When alumna Linda Cifani looked outside one day in early September, she could see a tar-black sky and threatening clouds moving toward her costal Florida city. She knew Hurricane Irma would hit soon.“I thought about evacuating, but partly because of my job, it is difficult,” Cifani says. “To bail on the staff and patients is really hard, so I stayed behind to pick up the pieces.”
Cifani, ’84, moved to Naples, Fla. soon after she graduated — a city she fell in love with after multiple family vacations. She works as an ARNP and Director of the Naples Heart Institute, part of NCH Healthcare Group.
Cifani’s house sits on a canal about a half-mile away from the Gulf of Mexico. Since her arrival in Naples, she has been through five significant hurricanes, but this one stands out in her mind.
“This was probably one of the worst hurricanes I have stayed through,” Cifani says.
Destruction in the wake of Hurricane Irma in the northern Caribbean islands and Florida’s Gulf Coast is estimated between $42.5 to $65 billion. Cifani says the city of Naples lost power for 11 days, and the debris and land destruction will take at least six months to clean up.
“The first couple days after the storm were really difficult,” Cifani says. “Just finding something to drink was a treat with the power being off and most of the restaurants closed for days after the storm.”
For nursing staff of NCH Healthcare Group, it was all hands on deck during the hurricane. According to Cifani, nurses worked 72- to 96-hour shifts to make up for the nurses who evacuated.
“A lot of people were traumatized by the hurricane and say they will never stay again because of how scary it was,” Cifani says. “They really do rely on the medical professionals to be calm and
prepared for these types of situations.”
Before the hurricane, some gas stations gave medical personnel priority access so they could fill up and get to work, says Cifani. After Irma, the hospital did not require nurses to wear uniform scrubs because of issues with the water and sewer systems that made it difficult to wash clothes.
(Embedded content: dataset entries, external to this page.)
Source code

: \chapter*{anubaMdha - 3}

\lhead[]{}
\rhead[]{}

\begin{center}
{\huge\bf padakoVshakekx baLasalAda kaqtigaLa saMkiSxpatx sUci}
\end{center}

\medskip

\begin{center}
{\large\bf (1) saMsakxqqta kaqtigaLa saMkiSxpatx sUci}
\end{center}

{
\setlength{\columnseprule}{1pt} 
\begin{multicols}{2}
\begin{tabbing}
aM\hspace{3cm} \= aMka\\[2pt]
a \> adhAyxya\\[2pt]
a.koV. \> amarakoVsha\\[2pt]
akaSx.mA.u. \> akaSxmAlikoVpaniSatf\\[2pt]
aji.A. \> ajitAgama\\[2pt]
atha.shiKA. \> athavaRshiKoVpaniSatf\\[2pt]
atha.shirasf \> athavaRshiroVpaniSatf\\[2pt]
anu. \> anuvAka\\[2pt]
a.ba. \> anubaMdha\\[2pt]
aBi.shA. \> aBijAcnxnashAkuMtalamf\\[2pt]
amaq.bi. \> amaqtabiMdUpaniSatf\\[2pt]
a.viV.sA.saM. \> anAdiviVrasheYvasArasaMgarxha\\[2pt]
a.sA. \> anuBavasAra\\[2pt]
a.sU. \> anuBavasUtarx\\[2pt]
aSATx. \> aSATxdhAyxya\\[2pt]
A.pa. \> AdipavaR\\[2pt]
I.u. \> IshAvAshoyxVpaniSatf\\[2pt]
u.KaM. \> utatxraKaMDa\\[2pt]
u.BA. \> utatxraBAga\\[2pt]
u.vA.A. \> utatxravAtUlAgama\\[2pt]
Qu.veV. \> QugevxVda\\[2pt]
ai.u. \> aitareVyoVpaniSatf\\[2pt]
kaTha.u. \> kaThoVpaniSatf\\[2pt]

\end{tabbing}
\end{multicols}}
Calling herself very fortunate, Cifani was grateful that nothing of hers was destroyed in the hurricane, but she and others rallied around those whose homes were damaged or who were injured in the storm.
“After a tragedy like this happens, the community really comes together and strangers help each other, which is really nice to see,” Cifani says.
Despite relocating to Florida soon after graduation, Cianfi hasn’t forgotten her UC community and has supported the College of Nursing over the years.